The problem
The word "figcaption": in how many lines of the records does it appear? Reply with the number alone.

Listed records
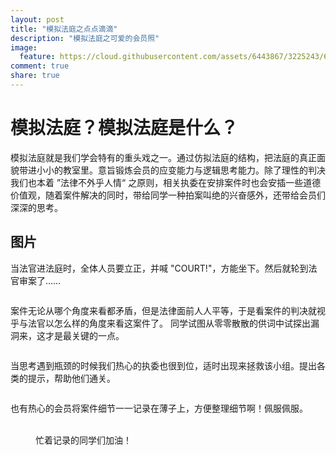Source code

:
 ```yaml
---
layout: post
title: "模拟法庭之点点滴滴"
description: "模拟法庭之可爱的会员照"
image:
  feature: https://cloud.githubusercontent.com/assets/6443867/3225243/6e2f91d2-f04b-11e3-8531-cf6a430c3792.jpg
comment: true
share: true
---
```


# 模拟法庭？模拟法庭是什么？
模拟法庭就是我们学会特有的重头戏之一。通过仿拟法庭的结构，把法庭的真正面貌带进小小的教室里。意旨锻炼会员的应变能力与逻辑思考能力。除了理性的判决我们也本着 ”法律不外乎人情“ 之原则，相关执委在安排案件时也会安插一些道德价值观，随着案件解决的同时，带给同学一种拍案叫绝的兴奋感外，还带给会员们深深的思考。


## 图片

当法官进法庭时，全体人员要立正，并喊 "COURT!"，方能坐下。然后就轮到法官审案了……

<figure>
	<img src="https://cloud.githubusercontent.com/assets/6443867/3225228/02ea86d4-f04b-11e3-845e-a612d759ab4e.jpg" alt="">
  <figcaption title="这是我们学会全体执委投票出来的法官">
</figure>

案件无论从哪个角度来看都矛盾，但是法律面前人人平等，于是看案件的判决就视乎与法官以怎么样的角度来看这案件了。
同学试图从零零散散的供词中试探出漏洞来，这才是最关键的一点。

<figure>
  <img src="https://cloud.githubusercontent.com/assets/6443867/3225243/6e2f91d2-f04b-11e3-8531-cf6a430c3792.jpg" alt="">
  <figcaption title="同学们在 Brain-storm 着">
</figure>

当思考遇到瓶颈的时候我们热心的执委也很到位，适时出现来拯救该小组。提出各类的提示，帮助他们通关。

<figure>
  <img src="https://cloud.githubusercontent.com/assets/6443867/3225242/6981d492-f04b-11e3-89d7-ccd3c303fb63.jpg" alt="">
</figure>

也有热心的会员将案件细节一一记录在薄子上，方便整理细节啊！佩服佩服。

<figure class="half">
	<img src="https://cloud.githubusercontent.com/assets/6443867/3225717/28b3e3a2-f059-11e3-9fcf-bf2c3a27be8b.jpg" alt="">
	<img src="https://cloud.githubusercontent.com/assets/6443867/3225241/63f06f52-f04b-11e3-92e0-5f1429d7cd1d.jpg" alt="">
	<figcaption>忙着记录的同学们加油！</figcaption>
</figure>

Exercise output
3